Task data
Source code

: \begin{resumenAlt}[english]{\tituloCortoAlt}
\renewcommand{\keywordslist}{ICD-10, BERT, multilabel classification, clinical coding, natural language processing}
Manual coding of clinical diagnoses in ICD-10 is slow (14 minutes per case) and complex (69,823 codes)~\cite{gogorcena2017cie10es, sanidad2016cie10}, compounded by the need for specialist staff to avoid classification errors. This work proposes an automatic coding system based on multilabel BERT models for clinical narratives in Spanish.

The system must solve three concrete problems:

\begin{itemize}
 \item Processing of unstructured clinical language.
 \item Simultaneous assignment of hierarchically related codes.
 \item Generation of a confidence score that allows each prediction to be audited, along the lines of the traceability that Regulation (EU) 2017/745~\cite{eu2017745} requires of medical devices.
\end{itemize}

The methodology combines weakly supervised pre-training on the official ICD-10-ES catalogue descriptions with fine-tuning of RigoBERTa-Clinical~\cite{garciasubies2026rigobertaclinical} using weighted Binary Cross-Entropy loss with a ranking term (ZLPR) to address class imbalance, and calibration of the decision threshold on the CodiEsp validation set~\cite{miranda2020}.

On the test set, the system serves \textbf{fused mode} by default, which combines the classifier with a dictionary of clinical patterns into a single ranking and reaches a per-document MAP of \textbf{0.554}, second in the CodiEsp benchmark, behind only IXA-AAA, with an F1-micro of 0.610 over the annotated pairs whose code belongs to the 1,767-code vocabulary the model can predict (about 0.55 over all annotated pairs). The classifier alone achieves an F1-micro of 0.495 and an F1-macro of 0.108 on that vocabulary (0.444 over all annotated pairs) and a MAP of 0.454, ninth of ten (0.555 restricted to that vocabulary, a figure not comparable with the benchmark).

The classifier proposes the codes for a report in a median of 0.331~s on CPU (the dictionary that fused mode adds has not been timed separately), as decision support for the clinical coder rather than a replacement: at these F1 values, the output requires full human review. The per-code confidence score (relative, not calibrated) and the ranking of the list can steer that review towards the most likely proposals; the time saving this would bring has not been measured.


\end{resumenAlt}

Problem requirements
All of the data must be written out again, exactly as it stands.

Output
Source code

: \begin{resumenAlt}[english]{\tituloCortoAlt}
\renewcommand{\keywordslist}{ICD-10, BERT, multilabel classification, clinical coding, natural language processing}
Manual coding of clinical diagnoses in ICD-10 is slow (14 minutes per case) and complex (69,823 codes)~\cite{gogorcena2017cie10es, sanidad2016cie10}, compounded by the need for specialist staff to avoid classification errors. This work proposes an automatic coding system based on multilabel BERT models for clinical narratives in Spanish.

The system must solve three concrete problems:

\begin{itemize}
 \item Processing of unstructured clinical language.
 \item Simultaneous assignment of hierarchically related codes.
 \item Generation of a confidence score that allows each prediction to be audited, along the lines of the traceability that Regulation (EU) 2017/745~\cite{eu2017745} requires of medical devices.
\end{itemize}

The methodology combines weakly supervised pre-training on the official ICD-10-ES catalogue descriptions with fine-tuning of RigoBERTa-Clinical~\cite{garciasubies2026rigobertaclinical} using weighted Binary Cross-Entropy loss with a ranking term (ZLPR) to address class imbalance, and calibration of the decision threshold on the CodiEsp validation set~\cite{miranda2020}.

On the test set, the system serves \textbf{fused mode} by default, which combines the classifier with a dictionary of clinical patterns into a single ranking and reaches a per-document MAP of \textbf{0.554}, second in the CodiEsp benchmark, behind only IXA-AAA, with an F1-micro of 0.610 over the annotated pairs whose code belongs to the 1,767-code vocabulary the model can predict (about 0.55 over all annotated pairs). The classifier alone achieves an F1-micro of 0.495 and an F1-macro of 0.108 on that vocabulary (0.444 over all annotated pairs) and a MAP of 0.454, ninth of ten (0.555 restricted to that vocabulary, a figure not comparable with the benchmark).

The classifier proposes the codes for a report in a median of 0.331~s on CPU (the dictionary that fused mode adds has not been timed separately), as decision support for the clinical coder rather than a replacement: at these F1 values, the output requires full human review. The per-code confidence score (relative, not calibrated) and the ranking of the list can steer that review towards the most likely proposals; the time saving this would bring has not been measured.


\end{resumenAlt}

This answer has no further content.